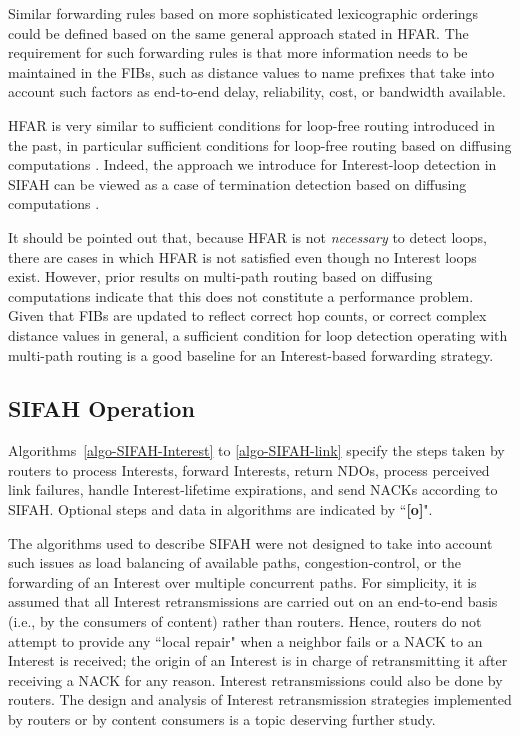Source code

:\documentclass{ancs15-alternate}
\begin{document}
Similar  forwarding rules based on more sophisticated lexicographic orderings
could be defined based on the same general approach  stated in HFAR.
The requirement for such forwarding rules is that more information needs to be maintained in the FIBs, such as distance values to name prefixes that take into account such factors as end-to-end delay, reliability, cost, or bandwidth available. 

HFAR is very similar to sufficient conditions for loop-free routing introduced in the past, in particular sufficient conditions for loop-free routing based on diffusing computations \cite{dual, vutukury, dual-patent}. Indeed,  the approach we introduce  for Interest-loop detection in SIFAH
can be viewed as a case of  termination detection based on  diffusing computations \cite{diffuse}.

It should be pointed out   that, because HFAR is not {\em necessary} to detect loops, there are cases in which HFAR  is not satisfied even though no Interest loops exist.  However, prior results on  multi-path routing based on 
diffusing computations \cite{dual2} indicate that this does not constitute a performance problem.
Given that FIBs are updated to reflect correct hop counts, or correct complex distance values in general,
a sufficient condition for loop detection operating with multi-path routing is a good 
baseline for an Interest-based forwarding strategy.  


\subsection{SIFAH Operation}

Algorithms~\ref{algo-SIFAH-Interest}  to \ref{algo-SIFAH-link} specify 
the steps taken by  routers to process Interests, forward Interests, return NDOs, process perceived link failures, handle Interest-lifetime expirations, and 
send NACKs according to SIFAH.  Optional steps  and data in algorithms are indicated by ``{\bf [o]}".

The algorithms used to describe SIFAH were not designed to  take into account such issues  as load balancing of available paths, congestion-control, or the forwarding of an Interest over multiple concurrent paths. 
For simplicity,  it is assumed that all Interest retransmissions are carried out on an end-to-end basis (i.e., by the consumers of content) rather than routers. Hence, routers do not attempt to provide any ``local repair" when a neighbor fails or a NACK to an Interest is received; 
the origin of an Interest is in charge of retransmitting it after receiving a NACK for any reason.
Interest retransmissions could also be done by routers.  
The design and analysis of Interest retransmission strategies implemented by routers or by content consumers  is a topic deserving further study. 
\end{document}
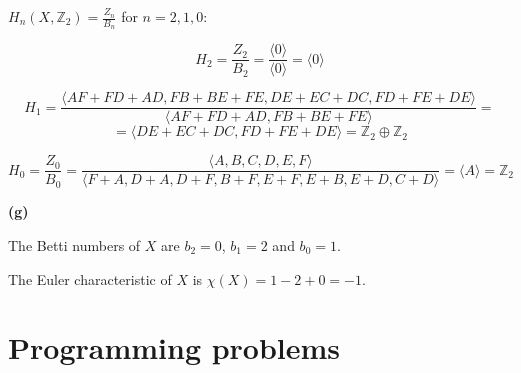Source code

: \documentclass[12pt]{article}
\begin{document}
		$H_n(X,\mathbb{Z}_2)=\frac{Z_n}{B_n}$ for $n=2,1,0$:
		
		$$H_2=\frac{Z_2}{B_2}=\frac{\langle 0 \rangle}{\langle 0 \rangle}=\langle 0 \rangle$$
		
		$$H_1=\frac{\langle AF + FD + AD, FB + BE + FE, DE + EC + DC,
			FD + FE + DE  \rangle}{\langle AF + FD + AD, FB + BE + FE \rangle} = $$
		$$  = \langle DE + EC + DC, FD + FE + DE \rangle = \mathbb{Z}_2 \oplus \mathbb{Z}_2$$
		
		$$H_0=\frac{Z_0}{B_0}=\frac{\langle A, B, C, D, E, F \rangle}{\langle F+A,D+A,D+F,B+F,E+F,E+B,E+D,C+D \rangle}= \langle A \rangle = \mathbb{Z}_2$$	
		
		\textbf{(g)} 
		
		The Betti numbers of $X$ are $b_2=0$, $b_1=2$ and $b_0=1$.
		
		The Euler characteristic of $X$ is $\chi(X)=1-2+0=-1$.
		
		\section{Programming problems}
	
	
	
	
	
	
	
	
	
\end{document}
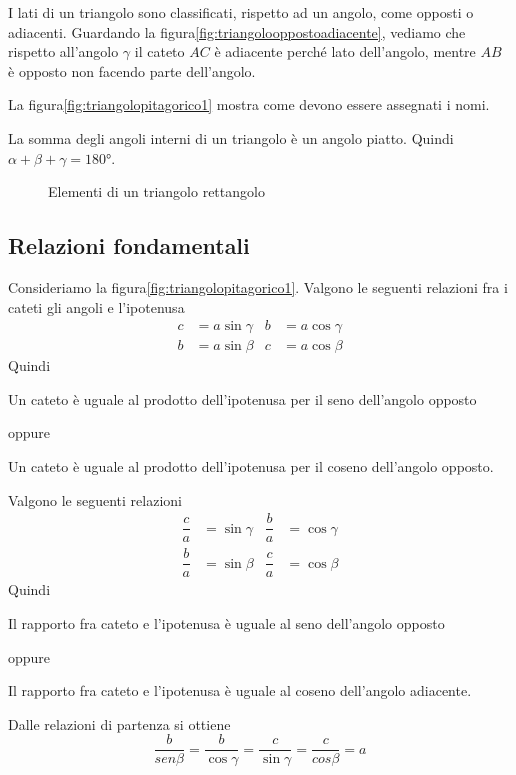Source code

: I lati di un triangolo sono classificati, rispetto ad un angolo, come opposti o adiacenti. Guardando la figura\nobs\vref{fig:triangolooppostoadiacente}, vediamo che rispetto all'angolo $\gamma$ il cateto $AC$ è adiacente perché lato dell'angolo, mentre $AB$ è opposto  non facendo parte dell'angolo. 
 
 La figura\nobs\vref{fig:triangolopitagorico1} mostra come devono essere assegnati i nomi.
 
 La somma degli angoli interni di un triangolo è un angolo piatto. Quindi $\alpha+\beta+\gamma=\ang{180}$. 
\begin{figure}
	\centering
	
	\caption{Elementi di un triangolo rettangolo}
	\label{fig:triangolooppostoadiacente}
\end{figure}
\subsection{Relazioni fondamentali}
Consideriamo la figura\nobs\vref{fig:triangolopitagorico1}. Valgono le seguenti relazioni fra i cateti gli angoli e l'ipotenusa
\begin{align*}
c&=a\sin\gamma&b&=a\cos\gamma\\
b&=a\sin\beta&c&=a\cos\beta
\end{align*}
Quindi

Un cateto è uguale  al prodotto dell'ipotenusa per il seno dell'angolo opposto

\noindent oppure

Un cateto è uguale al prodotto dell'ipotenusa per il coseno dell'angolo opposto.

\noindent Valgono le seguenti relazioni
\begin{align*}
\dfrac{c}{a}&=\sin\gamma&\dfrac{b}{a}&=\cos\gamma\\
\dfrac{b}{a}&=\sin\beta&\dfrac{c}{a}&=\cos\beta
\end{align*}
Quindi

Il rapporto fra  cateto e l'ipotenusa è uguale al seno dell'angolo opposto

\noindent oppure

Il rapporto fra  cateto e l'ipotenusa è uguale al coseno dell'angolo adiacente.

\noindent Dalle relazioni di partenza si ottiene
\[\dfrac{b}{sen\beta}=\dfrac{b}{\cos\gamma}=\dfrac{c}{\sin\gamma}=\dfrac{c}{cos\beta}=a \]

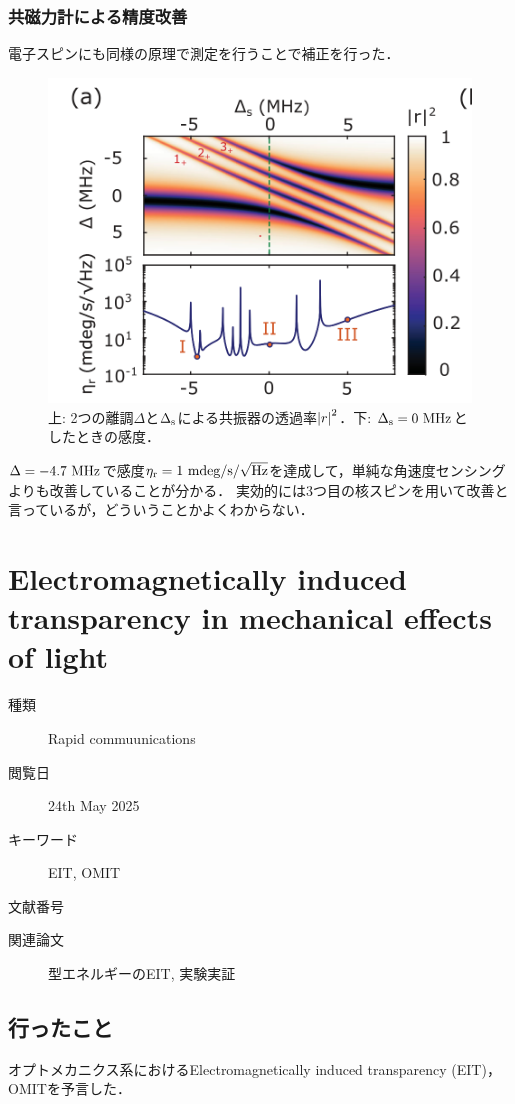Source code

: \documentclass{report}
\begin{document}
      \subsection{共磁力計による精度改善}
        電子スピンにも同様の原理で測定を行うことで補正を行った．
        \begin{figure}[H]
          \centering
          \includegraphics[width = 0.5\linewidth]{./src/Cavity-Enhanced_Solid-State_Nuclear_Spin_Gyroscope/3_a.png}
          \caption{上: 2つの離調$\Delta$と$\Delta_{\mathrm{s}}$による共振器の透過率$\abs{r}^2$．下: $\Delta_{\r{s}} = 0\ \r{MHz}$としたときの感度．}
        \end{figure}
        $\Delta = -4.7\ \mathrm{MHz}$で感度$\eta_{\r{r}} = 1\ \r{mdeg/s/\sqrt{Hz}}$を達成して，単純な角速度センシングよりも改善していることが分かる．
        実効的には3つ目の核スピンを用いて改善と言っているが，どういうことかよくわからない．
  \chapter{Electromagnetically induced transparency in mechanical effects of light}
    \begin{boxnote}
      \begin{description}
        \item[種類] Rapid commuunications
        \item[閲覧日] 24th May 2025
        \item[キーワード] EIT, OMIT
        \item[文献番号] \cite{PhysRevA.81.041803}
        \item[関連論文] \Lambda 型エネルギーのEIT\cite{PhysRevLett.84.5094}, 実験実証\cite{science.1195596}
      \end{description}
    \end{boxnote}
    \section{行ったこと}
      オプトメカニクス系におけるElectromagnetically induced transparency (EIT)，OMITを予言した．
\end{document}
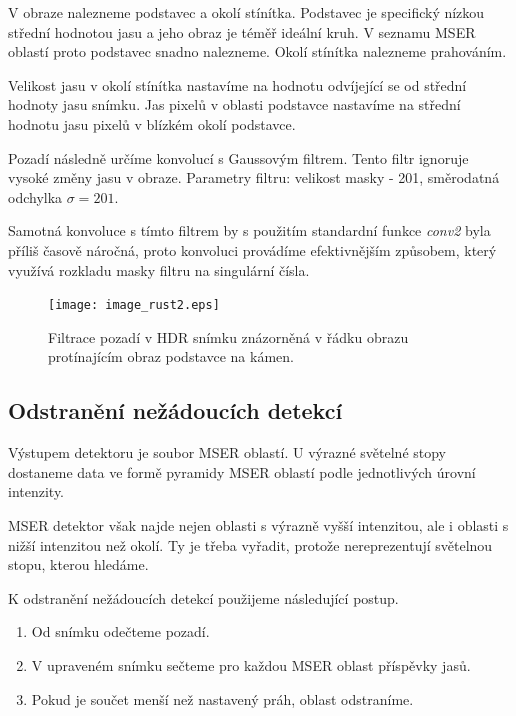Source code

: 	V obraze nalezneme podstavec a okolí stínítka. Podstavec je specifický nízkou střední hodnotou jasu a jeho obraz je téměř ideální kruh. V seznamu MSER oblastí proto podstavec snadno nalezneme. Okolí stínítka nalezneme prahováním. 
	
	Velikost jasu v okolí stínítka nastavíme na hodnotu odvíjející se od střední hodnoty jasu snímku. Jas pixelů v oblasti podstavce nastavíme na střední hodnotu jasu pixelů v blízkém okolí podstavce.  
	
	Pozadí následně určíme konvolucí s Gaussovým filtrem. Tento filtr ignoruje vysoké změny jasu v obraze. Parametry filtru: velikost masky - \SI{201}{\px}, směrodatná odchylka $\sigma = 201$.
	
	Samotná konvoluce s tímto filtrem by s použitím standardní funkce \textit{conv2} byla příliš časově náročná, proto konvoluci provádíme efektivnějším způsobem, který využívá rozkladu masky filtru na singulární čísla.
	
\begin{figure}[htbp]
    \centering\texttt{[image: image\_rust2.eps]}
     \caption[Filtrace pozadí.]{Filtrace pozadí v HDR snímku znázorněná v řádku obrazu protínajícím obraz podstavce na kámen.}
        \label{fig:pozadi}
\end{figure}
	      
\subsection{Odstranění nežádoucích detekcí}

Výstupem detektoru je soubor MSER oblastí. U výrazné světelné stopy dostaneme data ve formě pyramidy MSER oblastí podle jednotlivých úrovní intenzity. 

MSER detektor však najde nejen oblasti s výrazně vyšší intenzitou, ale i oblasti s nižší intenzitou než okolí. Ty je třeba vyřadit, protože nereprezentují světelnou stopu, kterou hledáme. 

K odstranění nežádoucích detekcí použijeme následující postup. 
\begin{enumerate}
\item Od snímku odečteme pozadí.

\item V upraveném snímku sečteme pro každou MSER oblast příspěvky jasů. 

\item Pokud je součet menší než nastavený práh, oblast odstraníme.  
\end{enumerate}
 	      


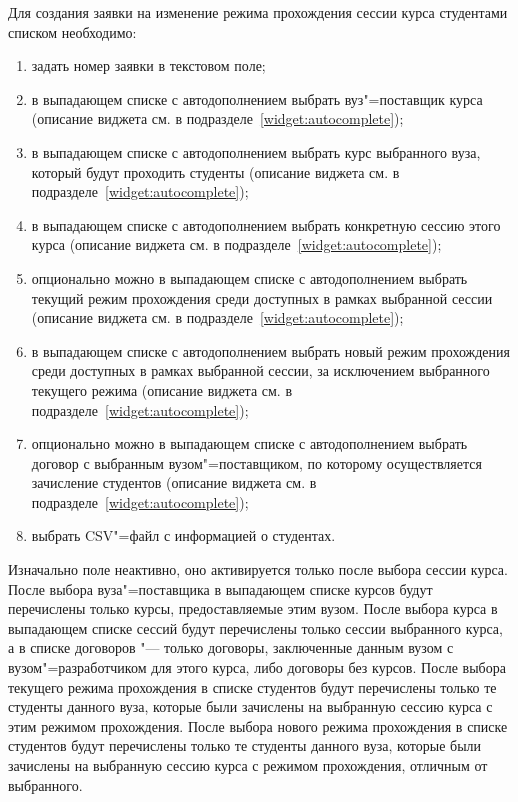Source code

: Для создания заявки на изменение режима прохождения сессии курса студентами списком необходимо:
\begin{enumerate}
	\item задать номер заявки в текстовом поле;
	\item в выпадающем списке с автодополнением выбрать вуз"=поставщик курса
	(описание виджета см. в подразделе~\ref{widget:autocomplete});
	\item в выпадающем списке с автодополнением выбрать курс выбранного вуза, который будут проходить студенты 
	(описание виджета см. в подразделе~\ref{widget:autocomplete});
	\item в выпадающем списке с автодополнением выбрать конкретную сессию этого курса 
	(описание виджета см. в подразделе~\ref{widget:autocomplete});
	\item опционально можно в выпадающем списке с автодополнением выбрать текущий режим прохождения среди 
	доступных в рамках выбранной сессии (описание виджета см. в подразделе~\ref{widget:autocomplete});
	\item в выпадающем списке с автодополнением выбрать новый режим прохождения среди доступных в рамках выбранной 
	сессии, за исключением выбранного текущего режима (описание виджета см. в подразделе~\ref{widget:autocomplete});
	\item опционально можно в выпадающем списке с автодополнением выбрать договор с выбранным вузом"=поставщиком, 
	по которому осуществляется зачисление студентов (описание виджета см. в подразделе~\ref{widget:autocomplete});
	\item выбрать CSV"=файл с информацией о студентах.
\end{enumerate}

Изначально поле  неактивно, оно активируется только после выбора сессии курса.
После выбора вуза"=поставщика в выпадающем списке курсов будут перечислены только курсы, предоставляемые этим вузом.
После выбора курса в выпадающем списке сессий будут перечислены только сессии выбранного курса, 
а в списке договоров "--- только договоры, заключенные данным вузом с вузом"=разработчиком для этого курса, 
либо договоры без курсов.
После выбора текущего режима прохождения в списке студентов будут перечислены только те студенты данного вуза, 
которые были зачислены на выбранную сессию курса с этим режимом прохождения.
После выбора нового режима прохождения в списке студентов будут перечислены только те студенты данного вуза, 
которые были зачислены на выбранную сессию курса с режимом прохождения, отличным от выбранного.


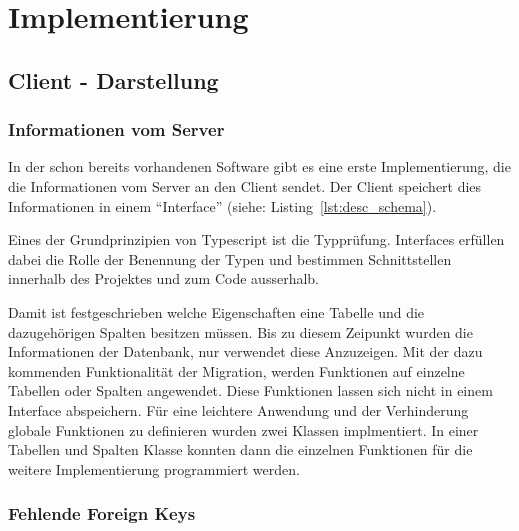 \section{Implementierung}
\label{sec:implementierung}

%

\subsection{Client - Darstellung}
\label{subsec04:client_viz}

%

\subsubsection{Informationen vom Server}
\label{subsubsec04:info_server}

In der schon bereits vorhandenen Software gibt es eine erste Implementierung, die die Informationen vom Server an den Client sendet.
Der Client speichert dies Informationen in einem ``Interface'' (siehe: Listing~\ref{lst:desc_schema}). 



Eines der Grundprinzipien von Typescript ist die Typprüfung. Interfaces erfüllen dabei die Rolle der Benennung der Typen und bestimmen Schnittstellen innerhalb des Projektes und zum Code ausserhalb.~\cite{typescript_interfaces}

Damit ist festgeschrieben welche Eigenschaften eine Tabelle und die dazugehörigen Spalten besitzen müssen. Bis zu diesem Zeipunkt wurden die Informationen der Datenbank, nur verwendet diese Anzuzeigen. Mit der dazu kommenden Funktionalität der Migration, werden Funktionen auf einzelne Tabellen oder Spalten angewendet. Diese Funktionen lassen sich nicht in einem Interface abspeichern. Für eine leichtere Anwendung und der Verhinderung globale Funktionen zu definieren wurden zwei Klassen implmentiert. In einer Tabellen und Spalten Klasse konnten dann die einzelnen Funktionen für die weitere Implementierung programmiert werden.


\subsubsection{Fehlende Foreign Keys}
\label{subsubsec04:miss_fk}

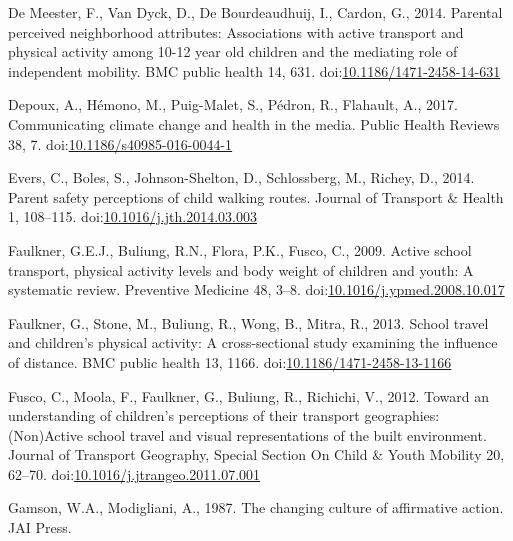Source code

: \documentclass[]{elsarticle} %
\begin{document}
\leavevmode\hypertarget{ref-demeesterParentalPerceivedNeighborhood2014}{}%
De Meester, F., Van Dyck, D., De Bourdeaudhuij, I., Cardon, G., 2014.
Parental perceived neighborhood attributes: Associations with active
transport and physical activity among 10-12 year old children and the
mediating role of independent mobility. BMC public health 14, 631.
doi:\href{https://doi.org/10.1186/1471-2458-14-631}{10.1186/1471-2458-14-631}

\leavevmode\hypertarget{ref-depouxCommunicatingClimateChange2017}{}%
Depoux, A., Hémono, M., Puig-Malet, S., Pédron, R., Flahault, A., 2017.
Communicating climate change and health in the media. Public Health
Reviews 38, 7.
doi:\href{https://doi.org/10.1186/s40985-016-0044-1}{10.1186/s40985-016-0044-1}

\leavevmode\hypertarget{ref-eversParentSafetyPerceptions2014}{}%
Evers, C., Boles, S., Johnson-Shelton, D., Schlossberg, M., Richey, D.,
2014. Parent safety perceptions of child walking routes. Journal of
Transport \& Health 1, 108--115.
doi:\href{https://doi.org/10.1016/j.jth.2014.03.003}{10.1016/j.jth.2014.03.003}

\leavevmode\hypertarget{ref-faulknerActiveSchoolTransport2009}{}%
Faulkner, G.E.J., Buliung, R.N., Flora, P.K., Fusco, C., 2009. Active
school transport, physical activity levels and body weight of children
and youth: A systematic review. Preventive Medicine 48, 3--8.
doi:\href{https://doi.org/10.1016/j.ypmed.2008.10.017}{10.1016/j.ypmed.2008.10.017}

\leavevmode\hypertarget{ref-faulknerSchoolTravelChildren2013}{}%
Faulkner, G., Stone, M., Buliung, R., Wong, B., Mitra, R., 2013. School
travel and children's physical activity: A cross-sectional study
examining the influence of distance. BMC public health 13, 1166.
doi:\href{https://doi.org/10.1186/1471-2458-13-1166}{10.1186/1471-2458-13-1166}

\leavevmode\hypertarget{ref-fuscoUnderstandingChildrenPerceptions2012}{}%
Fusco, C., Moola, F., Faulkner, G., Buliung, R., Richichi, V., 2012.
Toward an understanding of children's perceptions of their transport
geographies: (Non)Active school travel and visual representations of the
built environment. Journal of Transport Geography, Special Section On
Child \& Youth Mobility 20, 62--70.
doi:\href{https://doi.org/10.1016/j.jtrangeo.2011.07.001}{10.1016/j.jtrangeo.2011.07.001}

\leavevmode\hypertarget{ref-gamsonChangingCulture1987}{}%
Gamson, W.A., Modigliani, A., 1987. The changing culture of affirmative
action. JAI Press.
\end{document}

******

WHAT THE TASK ASKS: Exactly as they appear, transcribe the lines from the top of the material above through the line with "the steps taken". Omit any picture.

RESULT:
Source code

:\documentclass{ancs15-alternate}
\begin{document}
Similar  forwarding rules based on more sophisticated lexicographic orderings
could be defined based on the same general approach  stated in HFAR.
The requirement for such forwarding rules is that more information needs to be maintained in the FIBs, such as distance values to name prefixes that take into account such factors as end-to-end delay, reliability, cost, or bandwidth available. 

HFAR is very similar to sufficient conditions for loop-free routing introduced in the past, in particular sufficient conditions for loop-free routing based on diffusing computations \cite{dual, vutukury, dual-patent}. Indeed,  the approach we introduce  for Interest-loop detection in SIFAH
can be viewed as a case of  termination detection based on  diffusing computations \cite{diffuse}.

It should be pointed out   that, because HFAR is not {\em necessary} to detect loops, there are cases in which HFAR  is not satisfied even though no Interest loops exist.  However, prior results on  multi-path routing based on 
diffusing computations \cite{dual2} indicate that this does not constitute a performance problem.
Given that FIBs are updated to reflect correct hop counts, or correct complex distance values in general,
a sufficient condition for loop detection operating with multi-path routing is a good 
baseline for an Interest-based forwarding strategy.  


\subsection{SIFAH Operation}

Algorithms~\ref{algo-SIFAH-Interest}  to \ref{algo-SIFAH-link} specify 
the steps taken by  routers to process Interests, forward Interests, return NDOs, process perceived link failures, handle Interest-lifetime expirations, and 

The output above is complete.